Literateur: "Waterworld" by Max Allan Collins

Novelizations are funny things.

They mostly suck. Theodore Sturgeon coined the principle- "Sturgeon's Law"- that says "90% of anything is crap." With novelizations, it's closer to 99.9%.

You're probably okay to dodge this literary genre.

Now and then you can learn a thing or two from them. The Gremlins novelization reveals Gizmo's alien origins. The Aliens novelization has Newt's origin story. The Dark Knight Rises novelization reveals where Joker was during the events of that film. The original Shaun Hutson Terminator novelization reveals that the Terminator had feelings about what he was doing. (Which was not canon and one of the big reasons James Cameron blocked its publication in the U.S.)

But the most important thing you can learn from novelizations is what not to do.

With the exception of the superbly crafted Orson Scott Card adaptation of The Abyss- arguably even better than the film- novelizations are a debased art form. They are by necessity rushed and sloppy, since the author is given an early draft of a script to work with and is then forced to crank it out in a few days or weeks to make sure it meets the publication deadline.

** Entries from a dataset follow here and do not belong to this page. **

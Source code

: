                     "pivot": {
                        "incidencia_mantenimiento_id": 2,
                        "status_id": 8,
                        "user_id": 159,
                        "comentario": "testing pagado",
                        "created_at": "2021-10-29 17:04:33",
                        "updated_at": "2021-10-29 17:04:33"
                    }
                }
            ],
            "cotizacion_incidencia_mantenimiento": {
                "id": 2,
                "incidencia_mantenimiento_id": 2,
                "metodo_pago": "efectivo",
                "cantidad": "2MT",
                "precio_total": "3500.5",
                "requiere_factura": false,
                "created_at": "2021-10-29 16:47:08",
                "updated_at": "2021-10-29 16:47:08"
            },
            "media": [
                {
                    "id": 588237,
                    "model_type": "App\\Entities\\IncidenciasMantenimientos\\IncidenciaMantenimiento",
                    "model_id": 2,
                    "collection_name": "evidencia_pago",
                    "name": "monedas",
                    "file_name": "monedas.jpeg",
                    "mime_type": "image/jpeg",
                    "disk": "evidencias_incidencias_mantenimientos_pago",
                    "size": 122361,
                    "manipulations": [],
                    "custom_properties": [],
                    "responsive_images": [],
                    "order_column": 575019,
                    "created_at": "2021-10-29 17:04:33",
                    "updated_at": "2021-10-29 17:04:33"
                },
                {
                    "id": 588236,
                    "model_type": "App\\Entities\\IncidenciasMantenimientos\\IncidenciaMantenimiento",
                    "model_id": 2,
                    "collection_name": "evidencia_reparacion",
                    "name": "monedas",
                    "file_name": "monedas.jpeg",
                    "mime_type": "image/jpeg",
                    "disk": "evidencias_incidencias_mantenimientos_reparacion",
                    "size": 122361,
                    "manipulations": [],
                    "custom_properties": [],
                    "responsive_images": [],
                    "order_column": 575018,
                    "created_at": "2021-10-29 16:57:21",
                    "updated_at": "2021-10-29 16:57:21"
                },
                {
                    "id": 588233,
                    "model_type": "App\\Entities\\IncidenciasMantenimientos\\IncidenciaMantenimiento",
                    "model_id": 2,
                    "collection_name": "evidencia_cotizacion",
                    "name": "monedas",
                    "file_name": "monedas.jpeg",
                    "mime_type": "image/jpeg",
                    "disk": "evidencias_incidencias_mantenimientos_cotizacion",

If you've ever glanced at the spines of a few novelizations, you probably noticed that almost all of them are written by Max Allan Collins (Though Alan Dean Foster wrote all the ones that Collins missed). And the Waterworld novelization is no exception:
I've read a few of Collins' novelizations and short stories and one of his CSI books. They're tolerable. Nothing too amazing, nothing too insulting.

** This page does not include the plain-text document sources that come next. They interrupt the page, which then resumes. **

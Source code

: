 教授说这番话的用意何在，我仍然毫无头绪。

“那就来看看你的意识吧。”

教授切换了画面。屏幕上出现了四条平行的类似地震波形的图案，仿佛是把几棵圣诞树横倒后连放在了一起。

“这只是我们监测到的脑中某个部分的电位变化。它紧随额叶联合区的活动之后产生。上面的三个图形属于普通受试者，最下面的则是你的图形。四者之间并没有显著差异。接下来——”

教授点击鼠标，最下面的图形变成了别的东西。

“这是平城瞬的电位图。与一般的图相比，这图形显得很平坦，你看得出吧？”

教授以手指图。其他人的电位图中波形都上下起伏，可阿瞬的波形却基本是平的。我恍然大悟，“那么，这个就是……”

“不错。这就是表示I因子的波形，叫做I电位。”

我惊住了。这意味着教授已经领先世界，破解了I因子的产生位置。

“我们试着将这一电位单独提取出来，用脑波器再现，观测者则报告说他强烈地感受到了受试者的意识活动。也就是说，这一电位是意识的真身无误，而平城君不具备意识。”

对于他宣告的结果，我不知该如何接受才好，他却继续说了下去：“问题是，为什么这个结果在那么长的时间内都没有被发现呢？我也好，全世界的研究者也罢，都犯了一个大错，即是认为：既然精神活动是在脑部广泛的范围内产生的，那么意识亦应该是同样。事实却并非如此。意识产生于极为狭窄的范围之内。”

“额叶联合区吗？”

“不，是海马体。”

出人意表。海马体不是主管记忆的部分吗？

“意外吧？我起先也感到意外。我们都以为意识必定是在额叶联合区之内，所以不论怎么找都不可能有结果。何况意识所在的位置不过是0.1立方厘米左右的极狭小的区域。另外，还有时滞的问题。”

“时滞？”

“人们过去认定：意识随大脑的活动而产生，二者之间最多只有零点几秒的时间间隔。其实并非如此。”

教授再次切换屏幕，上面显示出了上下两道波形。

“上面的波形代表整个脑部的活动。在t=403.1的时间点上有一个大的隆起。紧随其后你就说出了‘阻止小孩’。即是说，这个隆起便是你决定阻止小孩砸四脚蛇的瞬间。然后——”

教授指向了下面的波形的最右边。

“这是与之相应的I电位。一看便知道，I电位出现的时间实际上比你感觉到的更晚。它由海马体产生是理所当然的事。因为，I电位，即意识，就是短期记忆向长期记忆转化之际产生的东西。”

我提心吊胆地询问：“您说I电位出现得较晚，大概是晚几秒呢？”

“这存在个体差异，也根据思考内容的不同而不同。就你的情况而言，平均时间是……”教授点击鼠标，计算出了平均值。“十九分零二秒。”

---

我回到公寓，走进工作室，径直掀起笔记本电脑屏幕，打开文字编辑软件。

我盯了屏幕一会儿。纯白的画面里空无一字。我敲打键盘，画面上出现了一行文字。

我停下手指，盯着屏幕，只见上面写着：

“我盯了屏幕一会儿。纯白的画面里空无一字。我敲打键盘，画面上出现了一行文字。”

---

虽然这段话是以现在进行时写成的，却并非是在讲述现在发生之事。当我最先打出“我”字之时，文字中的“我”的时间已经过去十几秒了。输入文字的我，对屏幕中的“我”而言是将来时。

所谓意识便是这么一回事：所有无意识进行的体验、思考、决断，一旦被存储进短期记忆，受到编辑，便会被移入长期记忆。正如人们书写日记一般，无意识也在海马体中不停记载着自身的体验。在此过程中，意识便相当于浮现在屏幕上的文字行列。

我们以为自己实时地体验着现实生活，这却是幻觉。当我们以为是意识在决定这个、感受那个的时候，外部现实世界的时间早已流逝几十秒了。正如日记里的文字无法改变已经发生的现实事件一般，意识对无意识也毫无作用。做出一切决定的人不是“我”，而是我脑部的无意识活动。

But the thing about this one is...it's oddly good.

It's disarming from the start, with an extremely well-written prologue and solid character development and narrative flow.

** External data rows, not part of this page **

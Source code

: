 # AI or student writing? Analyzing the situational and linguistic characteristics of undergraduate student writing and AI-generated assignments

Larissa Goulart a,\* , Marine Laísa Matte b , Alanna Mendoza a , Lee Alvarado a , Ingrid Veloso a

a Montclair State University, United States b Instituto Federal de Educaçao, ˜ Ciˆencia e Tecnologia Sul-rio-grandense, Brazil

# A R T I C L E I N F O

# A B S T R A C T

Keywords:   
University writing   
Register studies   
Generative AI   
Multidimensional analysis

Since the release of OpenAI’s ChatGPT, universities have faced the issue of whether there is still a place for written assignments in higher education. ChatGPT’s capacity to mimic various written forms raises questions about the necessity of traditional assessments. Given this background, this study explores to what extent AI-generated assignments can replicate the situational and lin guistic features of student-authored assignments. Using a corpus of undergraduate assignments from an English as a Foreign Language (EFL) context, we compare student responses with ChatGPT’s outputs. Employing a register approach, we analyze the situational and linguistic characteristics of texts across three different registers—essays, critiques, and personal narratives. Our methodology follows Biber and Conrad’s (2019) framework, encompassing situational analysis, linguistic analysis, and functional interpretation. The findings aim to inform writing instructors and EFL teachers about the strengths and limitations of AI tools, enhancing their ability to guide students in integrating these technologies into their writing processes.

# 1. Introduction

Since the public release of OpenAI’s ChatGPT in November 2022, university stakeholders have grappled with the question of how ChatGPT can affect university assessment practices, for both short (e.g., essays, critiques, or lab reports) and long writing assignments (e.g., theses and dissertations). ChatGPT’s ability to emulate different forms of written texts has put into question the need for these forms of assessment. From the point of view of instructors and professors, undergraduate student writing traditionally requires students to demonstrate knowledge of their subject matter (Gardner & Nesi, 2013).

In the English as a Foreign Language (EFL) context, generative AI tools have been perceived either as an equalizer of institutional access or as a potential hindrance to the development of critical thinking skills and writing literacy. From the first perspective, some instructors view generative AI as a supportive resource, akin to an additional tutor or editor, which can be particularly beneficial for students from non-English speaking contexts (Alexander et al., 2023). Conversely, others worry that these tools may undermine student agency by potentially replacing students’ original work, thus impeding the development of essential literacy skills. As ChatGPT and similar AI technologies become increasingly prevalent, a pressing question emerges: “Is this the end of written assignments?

He has a great eye for detail on the Mariner's ship right off the bat:
"Wind chimes fashioned from ancient computer boards and printed circuits tinkled and sang a melancholy tuneless tune; a prow-mounted harmonica played its own ghostly nonmelody; and cockpit controls shifted idly with the current."

Everything about that description is great. Effortlessly shows how the highest tech of the past has become the tinkling trifle of the present. And feels trenchant with a longing for the shattered past.

Its main limitation is the source material. Waterworld- when you get past its legendary status for the amount of money it burned through- is still just a generic post-apocalyptic Road Warrior rip-off with water in place of sand. I don't hate it- it's entertaining pulp- but it's not a story for the ages.

And this is about as good as a novelization can possibly be. I have no idea why Max Allan Collins put so much care and effort into this.

My friend got this for me as a joke. We have a running gag where we seek to find the worst possible books and give them to each other on birthdays and Christmas. (e.g. Mortal Kombat: Annihilation novelization, Daredevil novelization, bodice-ripper romance books, Vanilla Ice's autobiography, etc.)

But the joke's on him, because this one wasn't that bad. In yo face!